Levando isso em consideração, percebe-se que “O Contador de Cartas” não é um simples filme de jogos de cartas. Schrader é eficaz em mostrar o ambiente dos cassinos – principalmente durante os torneios –, mas o diretor não tem interesse em ficar exibindo os dramas habituais das mesas de pôquer; tanto é que, durante o longa, pouco se vê o protagonista jogando nos cassinos. Entretanto, de forma precisa e envolvente, Schrader conta a história de um homem que não tem endereço fixo e dirige de um lugar para outro, seguindo uma rotina pessoal extremamente rigorosa; e, no meio de tudo isso, está tentando encontrar um equilíbrio entre seu passado sombrio e seu presente incerto.
Um
dos elementos mais simbólicos de Schrader em “O Contador de Cartas” envolve o
pseudônimo de seu protagonista: William Tell, o herói da lenda suíça que ganhou
fama como um exímio atirador pela façanha de atirar em uma maçã na cabeça de
uma pessoa com uma flecha. Tal como o lendário arqueiro, o personagem de Oscar
Isaac não é apenas um jogador qualquer, mas é alguém extremamente disciplinado
que calcula, rigorosamente, as probabilidades e os números com uma exímia
habilidade; sabendo se retirar no momento certo para não chamar a atenção dos
cassinos em relação às altas apostas. Por ser um jogador profissional, William
não arrisca muito dinheiro, sempre jogando com apostas médias e saindo com
ganhos modestos.
Paul Schrader consegue entregar uma excelente direção, sabendo narrar sua história de forma dramática, calculista e dinâmica. O diretor utiliza a narrativa dos jogos de cartas apenas como pretexto para explorar o pesadelo moral e psicológico do protagonista e como ele lida com o sombrio passado, que o atormenta constantemente. E a melhor forma de Schrader apresentar tal sofrimento é mostrado já logo no início da película, com William Tell narrando seu medo do espaço confinado da prisão; elemento narrativo que se aprofunda ainda mais com os flashbacks.
Oscar
Isaac tem um excelente e incrível desempenho em tela. O carismático ator
entrega uma atuação intensa, convincente, calma, rigidamente concentrada e
extremamente calculista. Porém, seu personagem é uma panela de pressão prestes
a explodir, pois vive atormentado com um passado sombrio e, agora, ele tem que
aprender a conviver com o peso de suas ações, de forma profundamente
angustiante e perturbadora. E Oscar Isaac consegue transpor todos
esses sentimentos conflituosos com maestria.
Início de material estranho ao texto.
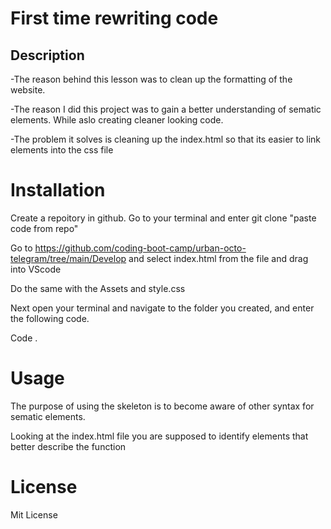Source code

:# First time rewriting code
## Description
-The reason behind this lesson was to clean up the formatting of the website. 

-The reason I did this project was to gain a better understanding of sematic elements. While aslo creating cleaner looking code.

-The problem it solves is cleaning up the index.html so that its easier to link elements into the css file


# Installation
Create a repoitory in github.
Go to your terminal and enter git clone "paste code from repo"

Go to https://github.com/coding-boot-camp/urban-octo-telegram/tree/main/Develop and select index.html from the file and drag into VScode

Do the same with the Assets and style.css

 Next open your terminal and navigate to the folder you created, and enter the following code. 
 
 Code . 

 # Usage
 The purpose of using the skeleton is to become aware of other syntax for sematic elements.

 Looking at the index.html file you are supposed to identify elements that better describe the function 

 # License 
 Mit License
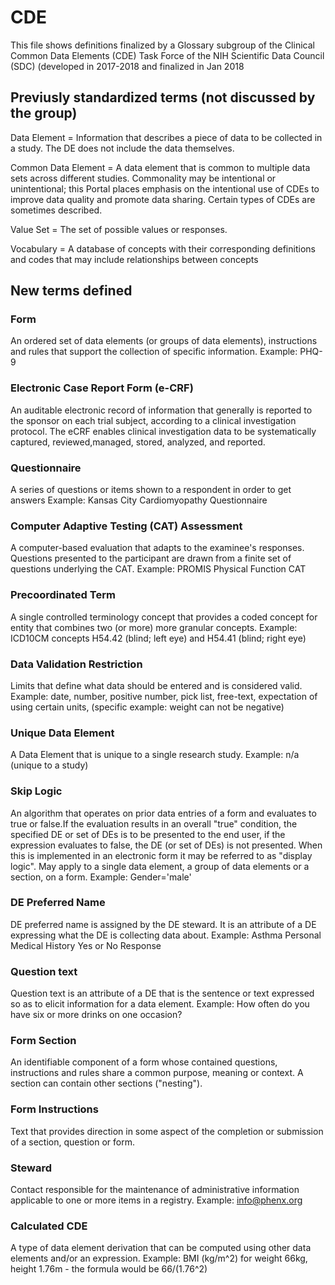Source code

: # CDE
This file shows definitions finalized by a Glossary subgroup of the Clinical Common Data Elements (CDE) Task Force of the NIH Scientific Data Council (SDC) 
(developed in 2017-2018 and finalized in Jan 2018


## Previusly standardized terms (not discussed by the group)
Data Element = Information that describes a piece of data to be collected in a study. The DE does not include the data themselves.

Common Data Element = A data element that is common to multiple data sets across different studies. Commonality may be intentional or unintentional; this Portal places emphasis on the intentional use of CDEs to improve data quality and promote data sharing. Certain types of CDEs are sometimes described.

Value Set = The set of possible values or responses.

Vocabulary =  A database of concepts with their corresponding definitions and codes that may include relationships between concepts


## New terms defined

### Form 

An ordered set of data elements (or groups of data elements), instructions and rules that support the collection of specific information. Example: PHQ-9



### Electronic Case Report Form (e-CRF) 

An auditable electronic record of information that generally is reported to the sponsor on each trial subject, according to a clinical investigation protocol. The eCRF enables clinical investigation data to be systematically captured, reviewed,managed, stored, analyzed, and reported.



### Questionnaire 

A series  of questions or items shown to a respondent in order to get answers  Example: Kansas City Cardiomyopathy Questionnaire



### Computer Adaptive Testing (CAT) Assessment 

A computer-based evaluation that adapts to the examinee's responses. Questions presented to the participant are drawn from a finite set of questions underlying the CAT. Example: PROMIS Physical Function CAT



### Precoordinated Term 

A single controlled terminology concept that provides a coded concept for entity that combines two (or more) more granular concepts. Example: ICD10CM concepts H54.42 (blind; left eye) and H54.41 (blind; right eye)



### Data Validation Restriction 

Limits that define what data should be entered and is considered valid. Example: date, number, positive number, pick list, free-text, expectation of using certain units, (specific example: weight can not be negative)



### Unique Data Element 

A Data Element that is unique to a single research study. Example: n/a (unique to a study)



### Skip Logic 

An algorithm that operates on prior data entries of a form and evaluates to true or false.If the evaluation results in an overall "true" condition, the specified DE or set of DEs is to be presented to the end user,  if the expression evaluates to false, the DE (or set of DEs) is not presented. When this is implemented in an electronic form it may be referred to as "display logic". May apply to a single data element, a group of data elements or a section, on a form. Example: Gender='male'



### DE Preferred Name 

DE preferred name is assigned by the DE steward. It is an attribute of a DE expressing what the DE is collecting data about. Example: Asthma Personal Medical History Yes or No Response


### Question text 

Question text is an attribute of a DE that is the sentence or text expressed so as to elicit information for a data element.  Example: How often do you have six or more drinks on one occasion? 



### Form Section 
An identifiable component of a form whose contained questions, instructions and rules share a common purpose, meaning or context. A section can contain other sections ("nesting").



### Form Instructions 

Text that provides direction in some aspect of the completion or submission of a section, question or form. 



### Steward 

Contact responsible for the maintenance of administrative information applicable to one or more items in a registry. Example: info@phenx.org



### Calculated CDE 

A type of data element derivation that can be computed using other data elements and/or an expression. Example: BMI   (kg/m^2)   for weight 66kg, height 1.76m -  the formula would be  66/(1.76^2)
“O Contador de Cartas” pode parecer um simples filme de cassinos e jogos de cartas. Porém, esses elementos narrativos são somente argumentos superficiais para contextualizar, de forma dinâmica, uma história muito mais profunda e feroz sobre vingança pessoal e redenção. O longa em questão é um brilhante thriller que captura habilmente a personalidade intensa, calculista e forte de seu protagonista dentro dos cassinos – e fora deles também.
Schrader
entrega um drama instigante, apresentando uma narrativa com quantidades absurdas
de incerteza acerca do desenrolar de sua história, principalmente por causa dos
momentos dramáticos. O excelente desempenho de Oscar Isaac é envolvente, carismático
e convincente o suficiente para manter o público intrigado e interessado na
trama até o final.
“O Contador de Cartas” está disponível, para alugar, na Amazon Prime Video.